Investigational Multiple Myeloma Drug Combo Shows Promise

Oral drug combination effective in treating newly diagnosed multiple myeloma.

Oral drug combination effective in treating newly diagnosed multiple myeloma.

An experimental treatment for early stage multiple myeloma exhibited promising results in recent clinical trials.

Researchers evaluated the investigational drug ixazomib taken orally in combination with lenalidomide and dexamethasone in patients with newly diagnosed multiple myeloma for a phase 1/2 study published in the journal Lancet Oncology.

The treatment was found to be active and well tolerated in patients newly diagnosed with the disease.

"Ixazomib is an investigational, oral proteasome inhibitor with promising anti-myeloma effects and low rates of peripheral neuropathy," lead author Shaji Kumar, MD, said in a press release. "While it is well known that a combination of bortezomib, lenalidomide, and dexamethasone is highly effective in treating newly diagnosed multiple myeloma, we wanted to study the safety, tolerability and activity of ixazomib in combination with lenalidomide and dexamethasone in newly diagnosed multiple myeloma."

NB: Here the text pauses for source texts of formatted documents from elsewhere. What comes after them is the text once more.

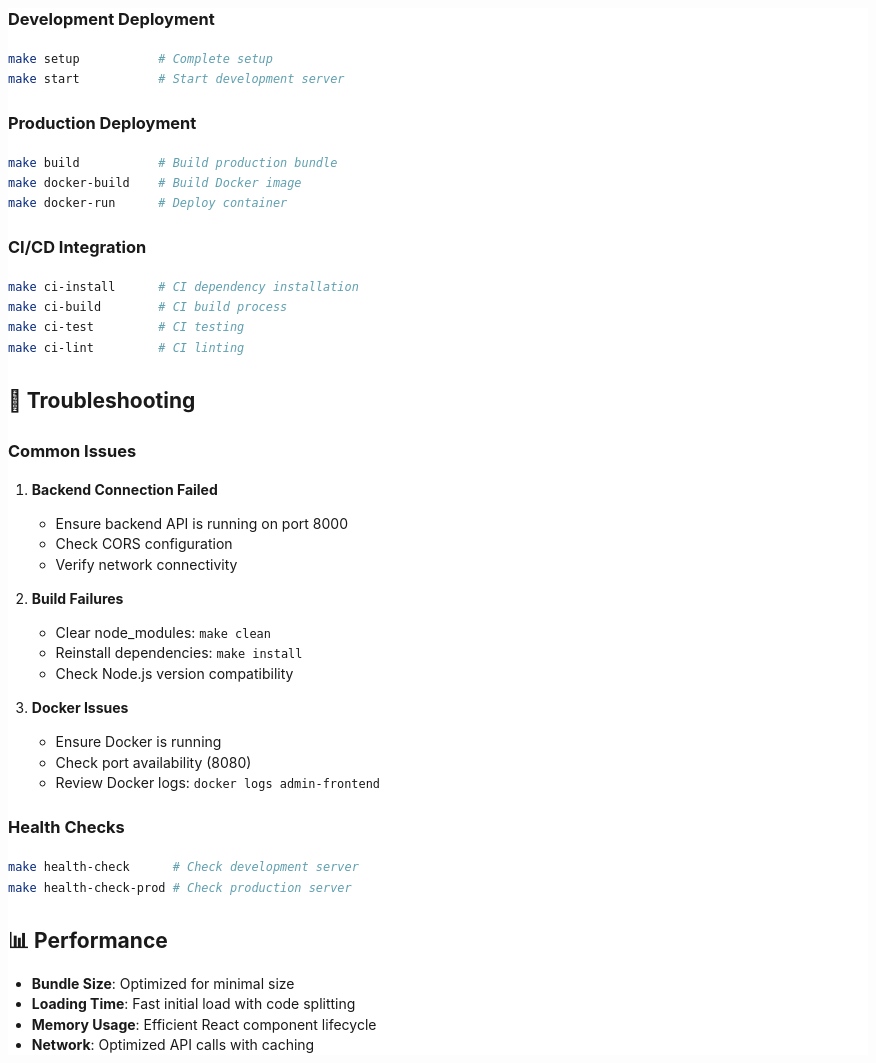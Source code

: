 ### Development Deployment

```bash
make setup           # Complete setup
make start           # Start development server
```

### Production Deployment

```bash
make build           # Build production bundle
make docker-build    # Build Docker image
make docker-run      # Deploy container
```

### CI/CD Integration

```bash
make ci-install      # CI dependency installation
make ci-build        # CI build process
make ci-test         # CI testing
make ci-lint         # CI linting
```

## 🐛 Troubleshooting

### Common Issues

1. **Backend Connection Failed**
   - Ensure backend API is running on port 8000
   - Check CORS configuration
   - Verify network connectivity

2. **Build Failures**
   - Clear node_modules: `make clean`
   - Reinstall dependencies: `make install`
   - Check Node.js version compatibility

3. **Docker Issues**
   - Ensure Docker is running
   - Check port availability (8080)
   - Review Docker logs: `docker logs admin-frontend`

### Health Checks

```bash
make health-check      # Check development server
make health-check-prod # Check production server
```

## 📊 Performance

- **Bundle Size**: Optimized for minimal size
- **Loading Time**: Fast initial load with code splitting
- **Memory Usage**: Efficient React component lifecycle
- **Network**: Optimized API calls with caching
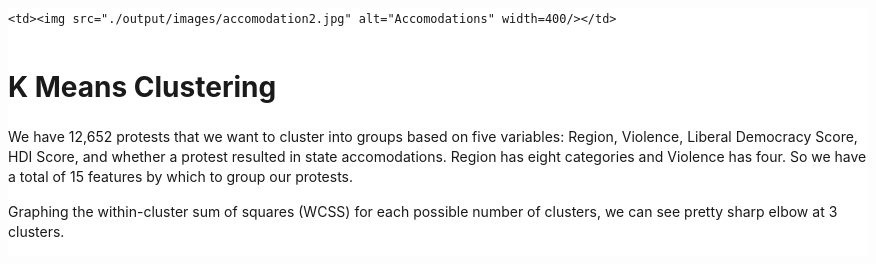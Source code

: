     <td><img src="./output/images/accomodation2.jpg" alt="Accomodations" width=400/></td>
  </tr>
</table>

# K Means Clustering

We have 12,652 protests that we want to cluster into groups based on five variables: Region, Violence, Liberal Democracy Score, HDI Score, and whether a protest resulted in state accomodations. Region has eight categories and Violence has four. So we have a total of 15 features by which to group our protests.

Graphing the within-cluster sum of squares (WCSS) for each possible number of clusters, we can see pretty sharp elbow at 3 clusters.

<table>
  <tr>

The trials enrolled a total of 65 patients (15 in phase 1 and 50 in phase 2) between November 2010 and February 2012. Patients were treated with 2.97 mg/m2 as the maximum tolerated dose of ixazomib followed by a recommended phase 2 dose of 2.23 mg/m2, which was converted to a 4.0 mg fixed dose as a result of population pharmacokinetic tests.

There were a reported 41 grade 3 or higher adverse events from the combination, including skin and subcutaneous tissue disorders neutropenia and thrombocytopenia and drug-related peripheral neuropathy, the authors wrote. A total of 5 patients discontinued therapy due to the adverse events.

Of 64 response-evaluable patients, 59 exhibited a partial response, with 37 who showed a very good partial response or better.

"The all-oral combination of weekly ixazomib plus lenalidomide and dexamethasone was generally well tolerated and appeared active in patients with newly diagnosed multiple myeloma," Dr. Kumar said. "Our results support the development of a phase 3 trial studying this combination for multiple myeloma."